Leaked CIA Memos Confirm Class Warfare

By: Bill Whaley
26 October, 2011

The current craze, known as Occupy Wall Street, focuses on income inequality as the major source of complaints launched against Corporate America, which has apparently merged with the U.S. Government in what is known as an “Oligarchy” (rule by the few). Hence the enforcers work for the plutocracy (rule by the rich). According to secret memos, leaked by the CIA, organized class warfare by the top 1 % against the bottom 99% is having a destabilizing effect on civil society.

To wit: “Continued unrest, organized by educated but unemployed college students, will become a permanent part of urban, suburban, and small town landscape in America under the current system” (Memo No. 999, entitled: OWS Protests).

More: “Young people and their sympathizers are in contact with their Tunisian, Egyptian, and Libyan counterparts. Decentralized leadership is a threat to top-down hierarchies in both the Corporate and Government status quo (Memo No. 666, entitled: Threat Assessment).

Finally: “Today’s electronically wired populace, supported by urban outfitters and self-sustaining secret networks, are capable of disrupting the peaceful image of America as a democratic beacon for the foreseeable future” (Memo No. 1776 entitled: Longevity).
Supporting Documentation: From the Congressional Budget Office
(Google CBO Summary)

From 1979 to 2007, real (inflation-adjusted) average household income, measured after government transfers and federal taxes, grew by 62 percent. During that period, the evolution of the nation’s economy and the tax and spending policies of the federal government and state and local governments had varying effects on households at different points in the income distribution: Income after transfers and federal taxes (denoted as after-tax income in the study) for households at the higher end of the income scale rose much more rapidly than income for households in the middle and at the lower end of the income scale.

For the 1 percent of the population with the highest income, average real after-tax household income grew by 275 percent between 1979 and 2007.
For others in the 20 percent of the population with the highest income (those in the 81st through 99th percentiles), average real after-tax household income grew by 65 percent over that period, much faster than it did for the remaining 80 percent of the population, but not nearly as fast as for the top 1 percent.

For the 60 percent of the population in the middle of the income scale (the 21st through 80th percentiles), the growth in average real after-tax household income was just under 40 percent.

For the 20 percent of the population with the lowest income, average real after-tax household income was about 18 percent higher in 2007 than it had been in 1979.
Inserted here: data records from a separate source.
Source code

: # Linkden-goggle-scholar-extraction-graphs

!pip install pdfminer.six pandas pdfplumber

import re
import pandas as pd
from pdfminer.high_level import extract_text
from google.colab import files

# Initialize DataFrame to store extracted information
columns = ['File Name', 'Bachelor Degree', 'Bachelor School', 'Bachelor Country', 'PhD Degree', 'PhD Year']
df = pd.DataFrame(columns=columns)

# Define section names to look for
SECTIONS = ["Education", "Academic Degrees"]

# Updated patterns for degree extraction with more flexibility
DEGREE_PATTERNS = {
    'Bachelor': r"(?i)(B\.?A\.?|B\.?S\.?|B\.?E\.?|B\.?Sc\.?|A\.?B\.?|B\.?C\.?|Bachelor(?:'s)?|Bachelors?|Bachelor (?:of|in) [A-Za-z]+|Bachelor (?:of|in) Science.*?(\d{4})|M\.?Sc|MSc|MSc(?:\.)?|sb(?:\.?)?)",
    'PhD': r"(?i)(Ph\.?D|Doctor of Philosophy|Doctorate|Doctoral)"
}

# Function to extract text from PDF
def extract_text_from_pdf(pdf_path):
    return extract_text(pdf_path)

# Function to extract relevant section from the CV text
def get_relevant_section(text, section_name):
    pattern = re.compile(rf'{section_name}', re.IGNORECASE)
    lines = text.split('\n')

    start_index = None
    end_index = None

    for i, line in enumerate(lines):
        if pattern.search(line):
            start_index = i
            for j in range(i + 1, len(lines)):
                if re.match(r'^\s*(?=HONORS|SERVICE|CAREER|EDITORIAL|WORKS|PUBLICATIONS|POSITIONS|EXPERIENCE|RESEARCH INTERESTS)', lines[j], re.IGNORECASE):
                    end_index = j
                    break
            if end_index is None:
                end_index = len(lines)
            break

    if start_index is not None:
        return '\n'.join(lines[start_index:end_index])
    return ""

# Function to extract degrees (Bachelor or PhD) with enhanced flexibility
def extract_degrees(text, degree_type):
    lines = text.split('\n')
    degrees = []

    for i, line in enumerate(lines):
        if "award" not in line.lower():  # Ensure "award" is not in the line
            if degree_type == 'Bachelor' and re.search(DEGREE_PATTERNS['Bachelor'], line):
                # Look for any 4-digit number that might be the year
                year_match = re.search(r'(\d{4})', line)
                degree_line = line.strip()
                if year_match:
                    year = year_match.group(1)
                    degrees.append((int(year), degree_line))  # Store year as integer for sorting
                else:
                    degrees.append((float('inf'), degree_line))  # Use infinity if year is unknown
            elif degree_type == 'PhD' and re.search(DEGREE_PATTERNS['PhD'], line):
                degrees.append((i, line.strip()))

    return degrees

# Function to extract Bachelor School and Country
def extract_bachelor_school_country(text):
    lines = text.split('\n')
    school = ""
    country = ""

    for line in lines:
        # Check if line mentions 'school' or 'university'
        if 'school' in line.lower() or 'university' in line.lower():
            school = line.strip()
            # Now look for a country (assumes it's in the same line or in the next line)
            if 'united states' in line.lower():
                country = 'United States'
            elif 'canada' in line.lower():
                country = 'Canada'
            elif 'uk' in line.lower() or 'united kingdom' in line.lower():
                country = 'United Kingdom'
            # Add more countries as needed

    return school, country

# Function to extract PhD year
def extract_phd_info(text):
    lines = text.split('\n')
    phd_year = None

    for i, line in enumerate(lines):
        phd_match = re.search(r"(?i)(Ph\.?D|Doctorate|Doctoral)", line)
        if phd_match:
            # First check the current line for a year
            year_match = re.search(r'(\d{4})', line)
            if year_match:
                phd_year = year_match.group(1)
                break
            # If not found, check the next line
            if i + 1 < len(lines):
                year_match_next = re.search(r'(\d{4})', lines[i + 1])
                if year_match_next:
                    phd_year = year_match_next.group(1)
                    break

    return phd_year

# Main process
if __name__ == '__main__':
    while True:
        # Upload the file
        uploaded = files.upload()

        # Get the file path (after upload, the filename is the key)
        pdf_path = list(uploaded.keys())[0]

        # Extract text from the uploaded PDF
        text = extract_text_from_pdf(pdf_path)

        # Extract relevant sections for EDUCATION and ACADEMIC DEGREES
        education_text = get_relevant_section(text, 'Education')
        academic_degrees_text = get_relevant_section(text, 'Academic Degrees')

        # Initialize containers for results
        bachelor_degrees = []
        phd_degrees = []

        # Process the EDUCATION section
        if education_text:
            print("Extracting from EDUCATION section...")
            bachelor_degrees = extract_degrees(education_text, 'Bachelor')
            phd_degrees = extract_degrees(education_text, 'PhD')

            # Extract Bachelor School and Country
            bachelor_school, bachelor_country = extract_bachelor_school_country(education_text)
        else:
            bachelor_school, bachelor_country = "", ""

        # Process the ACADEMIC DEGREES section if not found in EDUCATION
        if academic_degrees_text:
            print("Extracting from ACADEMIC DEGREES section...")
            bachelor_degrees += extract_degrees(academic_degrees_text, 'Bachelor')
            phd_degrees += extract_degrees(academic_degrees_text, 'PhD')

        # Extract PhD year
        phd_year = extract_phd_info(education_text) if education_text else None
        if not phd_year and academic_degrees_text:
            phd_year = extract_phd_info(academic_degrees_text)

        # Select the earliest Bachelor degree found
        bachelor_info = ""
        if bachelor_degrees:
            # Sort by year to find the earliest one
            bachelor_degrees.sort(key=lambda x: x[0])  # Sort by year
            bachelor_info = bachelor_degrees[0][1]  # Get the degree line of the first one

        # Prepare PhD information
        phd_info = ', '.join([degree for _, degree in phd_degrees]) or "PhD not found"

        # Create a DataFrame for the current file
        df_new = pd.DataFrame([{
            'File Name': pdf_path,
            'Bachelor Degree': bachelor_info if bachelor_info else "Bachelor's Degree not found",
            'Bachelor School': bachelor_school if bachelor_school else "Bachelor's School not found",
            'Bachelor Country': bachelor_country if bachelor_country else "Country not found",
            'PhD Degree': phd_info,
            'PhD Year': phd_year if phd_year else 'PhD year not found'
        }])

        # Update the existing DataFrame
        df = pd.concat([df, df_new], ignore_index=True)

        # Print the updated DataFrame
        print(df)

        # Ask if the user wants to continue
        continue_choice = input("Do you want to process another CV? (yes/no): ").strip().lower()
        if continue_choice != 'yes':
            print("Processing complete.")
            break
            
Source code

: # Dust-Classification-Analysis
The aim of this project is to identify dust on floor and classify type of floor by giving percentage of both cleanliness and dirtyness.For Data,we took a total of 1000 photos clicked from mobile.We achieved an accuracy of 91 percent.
As a result of that uneven income growth, the distribution of after-tax household income in the United States was substantially more unequal in 2007 than in 1979:

The share of income accruing to higher-income households increased, whereas the share accruing to other households declined. In fact, between 2005 and 2007, the after-tax income received by the 20 percent of the population with the highest income exceeded the after tax income of the remaining 80 percent.